Patients who received WAYNUA achieved similar improvements in MNIS+7 and Norfolk QoL-DN scores (including age, sex, ethnicity, region, Val30MET variant status, and disease stage) compared to the external placebo group.
In the trial, WAINUA demonstrated a good safety profile and tolerability.
The results of the analysis up to 85 weeks, published in the Journal of the American Medical Association in September 2023, further demonstrated the benefit of WAYNUA for all HATTR-PNs at 35, 66, and 85 weeks.
Currently, Eplontersen is being evaluated in the Cardio-Ttransform Phase 3 trial in patients with transthyretin-mediated amyloid cardiomyopathy (ATTR-CM), a systemic progressive condition that typically leads to heart failure and often death within three to five years.
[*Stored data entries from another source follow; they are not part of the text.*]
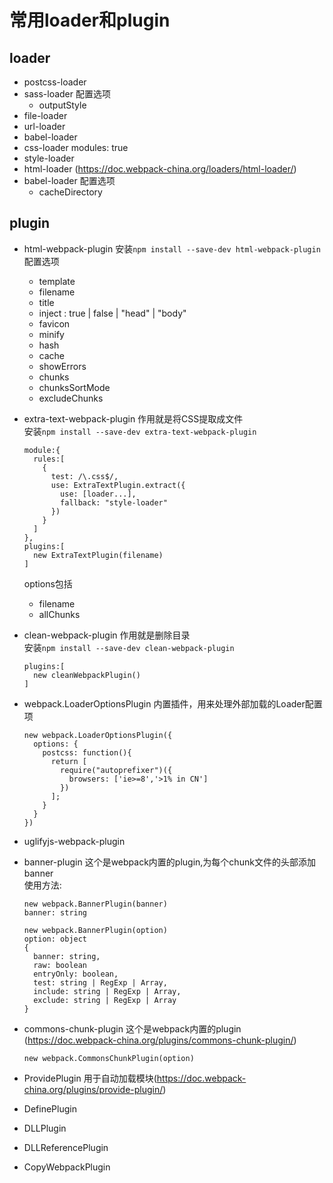 # 常用loader和plugin

## loader
* postcss-loader  
* sass-loader
  配置选项    
  * outputStyle
* file-loader
* url-loader
* babel-loader
* css-loader
  modules: true
* style-loader
* html-loader (https://doc.webpack-china.org/loaders/html-loader/)
* babel-loader
  配置选项    
  * cacheDirectory     

## plugin
* html-webpack-plugin
  安装`npm install --save-dev html-webpack-plugin`    
  配置选项    
    * template
    * filename
    * title
    * inject : true | false | "head" | "body"
    * favicon
    * minify
    * hash
    * cache
    * showErrors
    * chunks
    * chunksSortMode
    * excludeChunks


* extra-text-webpack-plugin
  作用就是将CSS提取成文件   
  安装`npm install --save-dev extra-text-webpack-plugin`    
  ```
  module:{
    rules:[
      {
        test: /\.css$/,
        use: ExtraTextPlugin.extract({
          use: [loader...],
          fallback: "style-loader"
        })
      }
    ]
  },
  plugins:[
    new ExtraTextPlugin(filename)
  ]
  ```
  options包括
    * filename
    * allChunks

* clean-webpack-plugin
  作用就是删除目录    
  安装`npm install --save-dev clean-webpack-plugin`   
  ```
  plugins:[
    new cleanWebpackPlugin()
  ]
  ```

* webpack.LoaderOptionsPlugin
  内置插件，用来处理外部加载的Loader配置项   
  ```
  new webpack.LoaderOptionsPlugin({
    options: {
      postcss: function(){
        return [
          require("autoprefixer")({
            browsers: ['ie>=8','>1% in CN']
          })
        ];
      }
    }
  })
  ```

* uglifyjs-webpack-plugin   


* banner-plugin
  这个是webpack内置的plugin,为每个chunk文件的头部添加banner     
  使用方法:   
  ```
  new webpack.BannerPlugin(banner)
  banner: string

  new webpack.BannerPlugin(option)
  option: object
  {
    banner: string,
    raw: boolean
    entryOnly: boolean,
    test: string | RegExp | Array,
    include: string | RegExp | Array,
    exclude: string | RegExp | Array
  }
  ```
* commons-chunk-plugin
  这个是webpack内置的plugin    
  (https://doc.webpack-china.org/plugins/commons-chunk-plugin/)   
  ```
  new webpack.CommonsChunkPlugin(option)
  ```

* ProvidePlugin
  用于自动加载模块(https://doc.webpack-china.org/plugins/provide-plugin/)    

* DefinePlugin


* DLLPlugin
* DLLReferencePlugin
* CopyWebpackPlugin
The study has enrolled 1,400 patients and results are expected in 2025.
Reference: Wainua (Eplontersen) granted first-ever regulatory approval in the US for the treatment of adults with polyneuropathy of hereditary transthyretin-mediated amyloidosis', press release. astrazenecaï¼›Released on December 21, 2023.
Note: The purpose of this article is to introduce medical and health research, and does not make any basis for medication.